[Work to complete]:
Transcribe only the lines of the listing below from the one holding "# 你需要为这本书做什么" through the one holding "警告或重要提示会以这样的框出现。提示和技巧会以这样的方式出现。", inclusive, without any change.

Task data Block Start

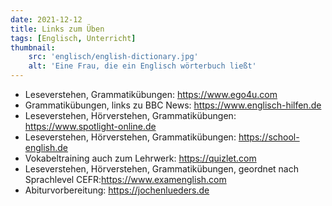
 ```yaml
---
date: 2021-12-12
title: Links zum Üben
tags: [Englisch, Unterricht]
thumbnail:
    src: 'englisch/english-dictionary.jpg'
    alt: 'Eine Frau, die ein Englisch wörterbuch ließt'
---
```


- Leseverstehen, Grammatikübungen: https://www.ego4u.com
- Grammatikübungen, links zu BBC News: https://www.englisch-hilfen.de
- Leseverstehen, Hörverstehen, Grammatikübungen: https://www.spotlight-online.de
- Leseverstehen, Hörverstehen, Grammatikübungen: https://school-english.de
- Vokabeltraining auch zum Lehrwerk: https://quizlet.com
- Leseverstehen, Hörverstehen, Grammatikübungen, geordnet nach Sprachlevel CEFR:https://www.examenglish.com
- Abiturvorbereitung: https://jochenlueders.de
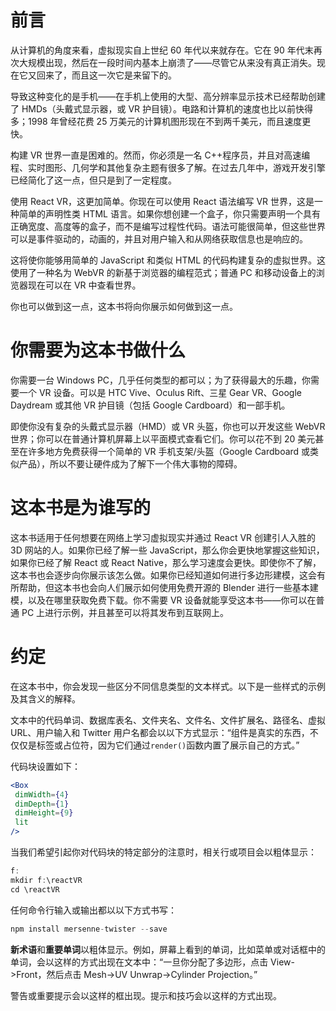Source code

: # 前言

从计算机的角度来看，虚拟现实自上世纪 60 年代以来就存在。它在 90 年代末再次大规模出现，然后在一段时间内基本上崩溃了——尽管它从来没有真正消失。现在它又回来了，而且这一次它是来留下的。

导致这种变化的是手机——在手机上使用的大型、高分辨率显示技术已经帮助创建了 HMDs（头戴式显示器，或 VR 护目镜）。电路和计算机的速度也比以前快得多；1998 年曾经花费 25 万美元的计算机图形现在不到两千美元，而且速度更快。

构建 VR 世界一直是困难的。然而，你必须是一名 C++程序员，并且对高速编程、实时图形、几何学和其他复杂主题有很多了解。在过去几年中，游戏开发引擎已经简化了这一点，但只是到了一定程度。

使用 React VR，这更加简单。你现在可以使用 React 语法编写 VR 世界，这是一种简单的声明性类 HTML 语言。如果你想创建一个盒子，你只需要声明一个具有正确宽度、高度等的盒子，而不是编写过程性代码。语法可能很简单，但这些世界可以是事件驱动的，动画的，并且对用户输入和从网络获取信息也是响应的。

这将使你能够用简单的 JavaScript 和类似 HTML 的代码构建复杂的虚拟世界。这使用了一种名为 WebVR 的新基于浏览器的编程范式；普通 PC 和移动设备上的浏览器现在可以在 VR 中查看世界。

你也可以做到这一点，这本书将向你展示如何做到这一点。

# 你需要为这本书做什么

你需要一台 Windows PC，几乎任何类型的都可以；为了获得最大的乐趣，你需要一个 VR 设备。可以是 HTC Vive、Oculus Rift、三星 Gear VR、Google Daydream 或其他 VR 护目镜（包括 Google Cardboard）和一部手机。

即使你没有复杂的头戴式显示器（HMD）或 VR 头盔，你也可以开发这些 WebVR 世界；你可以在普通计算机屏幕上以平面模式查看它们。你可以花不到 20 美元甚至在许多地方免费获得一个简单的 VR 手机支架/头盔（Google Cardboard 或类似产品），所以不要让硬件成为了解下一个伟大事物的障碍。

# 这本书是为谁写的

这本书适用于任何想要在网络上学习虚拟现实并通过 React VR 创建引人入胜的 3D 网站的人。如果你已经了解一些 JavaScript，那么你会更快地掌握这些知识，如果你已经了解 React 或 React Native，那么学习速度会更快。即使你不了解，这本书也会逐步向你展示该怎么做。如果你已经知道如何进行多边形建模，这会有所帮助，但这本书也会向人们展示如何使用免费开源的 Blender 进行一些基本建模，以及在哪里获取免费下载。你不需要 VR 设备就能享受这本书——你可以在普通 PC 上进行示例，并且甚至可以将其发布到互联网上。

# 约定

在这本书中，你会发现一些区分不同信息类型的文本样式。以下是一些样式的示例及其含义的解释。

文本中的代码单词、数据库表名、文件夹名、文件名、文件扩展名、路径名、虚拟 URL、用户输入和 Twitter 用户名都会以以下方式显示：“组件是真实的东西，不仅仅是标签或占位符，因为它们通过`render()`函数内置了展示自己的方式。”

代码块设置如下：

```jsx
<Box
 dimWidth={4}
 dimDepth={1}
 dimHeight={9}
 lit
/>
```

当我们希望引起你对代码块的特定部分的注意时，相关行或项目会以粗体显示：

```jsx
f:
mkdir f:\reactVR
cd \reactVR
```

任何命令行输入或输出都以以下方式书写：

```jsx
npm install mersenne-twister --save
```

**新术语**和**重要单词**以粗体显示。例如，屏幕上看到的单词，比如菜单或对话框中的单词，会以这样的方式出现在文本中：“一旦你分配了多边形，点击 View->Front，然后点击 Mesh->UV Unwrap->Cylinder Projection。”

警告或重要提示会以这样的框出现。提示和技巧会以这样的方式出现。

Task data Block End
Task data Block Start

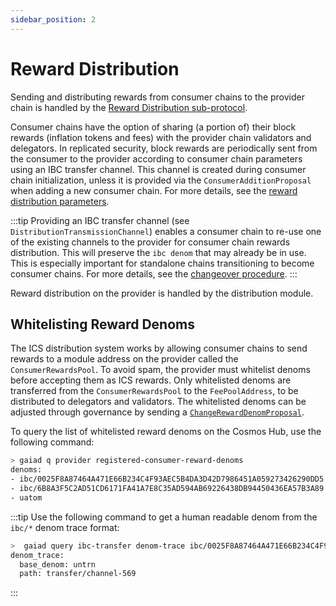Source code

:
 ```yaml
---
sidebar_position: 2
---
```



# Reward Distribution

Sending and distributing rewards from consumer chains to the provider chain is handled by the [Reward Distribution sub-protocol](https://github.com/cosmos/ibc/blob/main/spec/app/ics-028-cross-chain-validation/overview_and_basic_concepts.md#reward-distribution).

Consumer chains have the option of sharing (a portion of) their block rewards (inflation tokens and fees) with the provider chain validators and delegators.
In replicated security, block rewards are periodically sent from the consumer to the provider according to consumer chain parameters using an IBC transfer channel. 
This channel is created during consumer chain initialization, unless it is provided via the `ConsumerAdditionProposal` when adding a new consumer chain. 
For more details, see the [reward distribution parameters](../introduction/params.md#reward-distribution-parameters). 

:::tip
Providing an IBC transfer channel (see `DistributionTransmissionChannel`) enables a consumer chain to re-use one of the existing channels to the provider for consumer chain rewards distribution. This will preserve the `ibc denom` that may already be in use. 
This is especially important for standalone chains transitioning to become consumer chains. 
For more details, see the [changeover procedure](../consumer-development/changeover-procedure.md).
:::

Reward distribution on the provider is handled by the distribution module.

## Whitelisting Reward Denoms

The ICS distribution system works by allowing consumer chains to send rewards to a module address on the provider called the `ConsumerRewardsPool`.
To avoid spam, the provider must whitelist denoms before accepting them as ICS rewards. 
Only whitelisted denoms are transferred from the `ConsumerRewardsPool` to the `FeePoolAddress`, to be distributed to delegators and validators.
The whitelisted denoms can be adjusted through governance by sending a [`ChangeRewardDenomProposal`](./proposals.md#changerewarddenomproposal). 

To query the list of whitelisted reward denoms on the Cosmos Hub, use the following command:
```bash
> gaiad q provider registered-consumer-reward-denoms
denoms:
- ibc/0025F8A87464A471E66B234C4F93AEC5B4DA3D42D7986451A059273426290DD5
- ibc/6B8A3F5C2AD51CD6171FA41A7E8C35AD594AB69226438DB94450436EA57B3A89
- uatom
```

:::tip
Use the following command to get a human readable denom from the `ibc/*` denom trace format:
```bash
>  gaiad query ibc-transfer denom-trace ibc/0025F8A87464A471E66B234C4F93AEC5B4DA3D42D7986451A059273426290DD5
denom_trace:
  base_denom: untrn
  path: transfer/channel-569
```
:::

Task data Block End

[Problem solution]:
# 你需要为这本书做什么

你需要一台 Windows PC，几乎任何类型的都可以；为了获得最大的乐趣，你需要一个 VR 设备。可以是 HTC Vive、Oculus Rift、三星 Gear VR、Google Daydream 或其他 VR 护目镜（包括 Google Cardboard）和一部手机。

即使你没有复杂的头戴式显示器（HMD）或 VR 头盔，你也可以开发这些 WebVR 世界；你可以在普通计算机屏幕上以平面模式查看它们。你可以花不到 20 美元甚至在许多地方免费获得一个简单的 VR 手机支架/头盔（Google Cardboard 或类似产品），所以不要让硬件成为了解下一个伟大事物的障碍。

# 这本书是为谁写的

这本书适用于任何想要在网络上学习虚拟现实并通过 React VR 创建引人入胜的 3D 网站的人。如果你已经了解一些 JavaScript，那么你会更快地掌握这些知识，如果你已经了解 React 或 React Native，那么学习速度会更快。即使你不了解，这本书也会逐步向你展示该怎么做。如果你已经知道如何进行多边形建模，这会有所帮助，但这本书也会向人们展示如何使用免费开源的 Blender 进行一些基本建模，以及在哪里获取免费下载。你不需要 VR 设备就能享受这本书——你可以在普通 PC 上进行示例，并且甚至可以将其发布到互联网上。

# 约定

在这本书中，你会发现一些区分不同信息类型的文本样式。以下是一些样式的示例及其含义的解释。

文本中的代码单词、数据库表名、文件夹名、文件名、文件扩展名、路径名、虚拟 URL、用户输入和 Twitter 用户名都会以以下方式显示：“组件是真实的东西，不仅仅是标签或占位符，因为它们通过`render()`函数内置了展示自己的方式。”

代码块设置如下：

```jsx
<Box
 dimWidth={4}
 dimDepth={1}
 dimHeight={9}
 lit
/>
```

当我们希望引起你对代码块的特定部分的注意时，相关行或项目会以粗体显示：

```jsx
f:
mkdir f:\reactVR
cd \reactVR
```

任何命令行输入或输出都以以下方式书写：

```jsx
npm install mersenne-twister --save
```

**新术语**和**重要单词**以粗体显示。例如，屏幕上看到的单词，比如菜单或对话框中的单词，会以这样的方式出现在文本中：“一旦你分配了多边形，点击 View->Front，然后点击 Mesh->UV Unwrap->Cylinder Projection。”

警告或重要提示会以这样的框出现。提示和技巧会以这样的方式出现。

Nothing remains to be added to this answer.